═════ Data for review ═════

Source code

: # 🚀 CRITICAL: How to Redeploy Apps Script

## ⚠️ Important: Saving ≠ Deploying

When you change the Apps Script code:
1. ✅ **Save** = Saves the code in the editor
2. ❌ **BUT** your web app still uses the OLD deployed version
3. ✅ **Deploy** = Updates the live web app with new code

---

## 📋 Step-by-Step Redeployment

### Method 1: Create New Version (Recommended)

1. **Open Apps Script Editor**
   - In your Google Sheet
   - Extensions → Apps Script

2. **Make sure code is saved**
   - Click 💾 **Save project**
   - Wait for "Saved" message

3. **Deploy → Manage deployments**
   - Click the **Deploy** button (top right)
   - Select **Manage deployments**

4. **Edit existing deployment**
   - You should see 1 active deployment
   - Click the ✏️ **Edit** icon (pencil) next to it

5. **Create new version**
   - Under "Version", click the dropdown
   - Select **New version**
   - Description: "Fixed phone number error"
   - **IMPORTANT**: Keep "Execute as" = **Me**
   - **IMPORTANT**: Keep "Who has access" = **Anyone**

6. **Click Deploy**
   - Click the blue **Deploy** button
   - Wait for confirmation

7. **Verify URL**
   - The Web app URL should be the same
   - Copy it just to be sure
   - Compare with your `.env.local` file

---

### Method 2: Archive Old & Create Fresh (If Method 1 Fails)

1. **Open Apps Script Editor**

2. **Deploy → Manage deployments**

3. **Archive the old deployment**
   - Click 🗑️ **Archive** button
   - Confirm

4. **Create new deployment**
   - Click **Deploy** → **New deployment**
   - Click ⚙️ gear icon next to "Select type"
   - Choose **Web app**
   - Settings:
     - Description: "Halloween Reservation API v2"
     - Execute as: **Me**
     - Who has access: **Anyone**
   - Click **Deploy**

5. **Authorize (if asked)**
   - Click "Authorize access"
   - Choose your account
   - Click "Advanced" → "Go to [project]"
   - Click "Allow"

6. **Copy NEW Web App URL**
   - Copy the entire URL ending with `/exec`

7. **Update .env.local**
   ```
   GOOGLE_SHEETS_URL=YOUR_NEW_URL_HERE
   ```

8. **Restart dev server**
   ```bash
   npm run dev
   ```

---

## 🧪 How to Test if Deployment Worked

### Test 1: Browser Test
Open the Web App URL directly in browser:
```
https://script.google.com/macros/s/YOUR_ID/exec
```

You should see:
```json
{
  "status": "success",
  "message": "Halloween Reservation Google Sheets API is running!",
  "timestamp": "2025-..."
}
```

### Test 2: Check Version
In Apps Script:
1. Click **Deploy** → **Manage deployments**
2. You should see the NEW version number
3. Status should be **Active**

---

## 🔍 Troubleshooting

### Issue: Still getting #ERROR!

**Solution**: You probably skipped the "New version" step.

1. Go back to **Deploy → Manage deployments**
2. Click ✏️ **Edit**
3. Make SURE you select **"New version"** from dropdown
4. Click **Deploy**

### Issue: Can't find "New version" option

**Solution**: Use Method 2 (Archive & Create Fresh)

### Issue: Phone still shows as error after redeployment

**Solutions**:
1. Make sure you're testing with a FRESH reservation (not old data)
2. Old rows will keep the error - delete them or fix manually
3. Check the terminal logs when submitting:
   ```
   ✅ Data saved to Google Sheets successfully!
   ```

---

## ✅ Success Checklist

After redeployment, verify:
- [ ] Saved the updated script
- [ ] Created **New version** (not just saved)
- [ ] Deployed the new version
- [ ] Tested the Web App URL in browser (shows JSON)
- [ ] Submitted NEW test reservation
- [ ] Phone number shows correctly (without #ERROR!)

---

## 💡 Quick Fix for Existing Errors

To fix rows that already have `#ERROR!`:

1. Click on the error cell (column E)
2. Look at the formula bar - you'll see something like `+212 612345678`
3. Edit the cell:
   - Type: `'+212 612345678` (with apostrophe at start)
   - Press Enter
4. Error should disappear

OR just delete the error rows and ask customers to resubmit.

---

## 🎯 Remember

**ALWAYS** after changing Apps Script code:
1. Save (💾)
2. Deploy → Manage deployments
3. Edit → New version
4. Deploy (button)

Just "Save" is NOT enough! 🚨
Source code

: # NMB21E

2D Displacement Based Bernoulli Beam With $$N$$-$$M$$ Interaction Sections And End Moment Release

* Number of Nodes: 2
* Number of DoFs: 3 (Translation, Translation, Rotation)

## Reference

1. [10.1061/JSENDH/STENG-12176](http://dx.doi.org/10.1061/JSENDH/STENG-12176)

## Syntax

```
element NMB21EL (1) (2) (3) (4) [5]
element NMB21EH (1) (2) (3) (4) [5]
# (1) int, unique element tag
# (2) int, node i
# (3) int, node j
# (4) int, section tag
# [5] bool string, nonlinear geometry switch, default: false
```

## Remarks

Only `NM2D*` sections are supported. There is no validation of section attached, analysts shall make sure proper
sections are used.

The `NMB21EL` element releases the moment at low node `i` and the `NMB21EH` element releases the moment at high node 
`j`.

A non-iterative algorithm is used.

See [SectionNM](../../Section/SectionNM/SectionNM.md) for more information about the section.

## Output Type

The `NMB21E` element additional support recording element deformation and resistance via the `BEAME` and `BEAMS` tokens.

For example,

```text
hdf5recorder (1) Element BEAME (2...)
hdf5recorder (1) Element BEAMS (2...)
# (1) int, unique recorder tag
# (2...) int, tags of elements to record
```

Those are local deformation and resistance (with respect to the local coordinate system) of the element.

═════

Tallying every line that holds the string "used", report the total for the records and nothing else.

* **Task result**:
2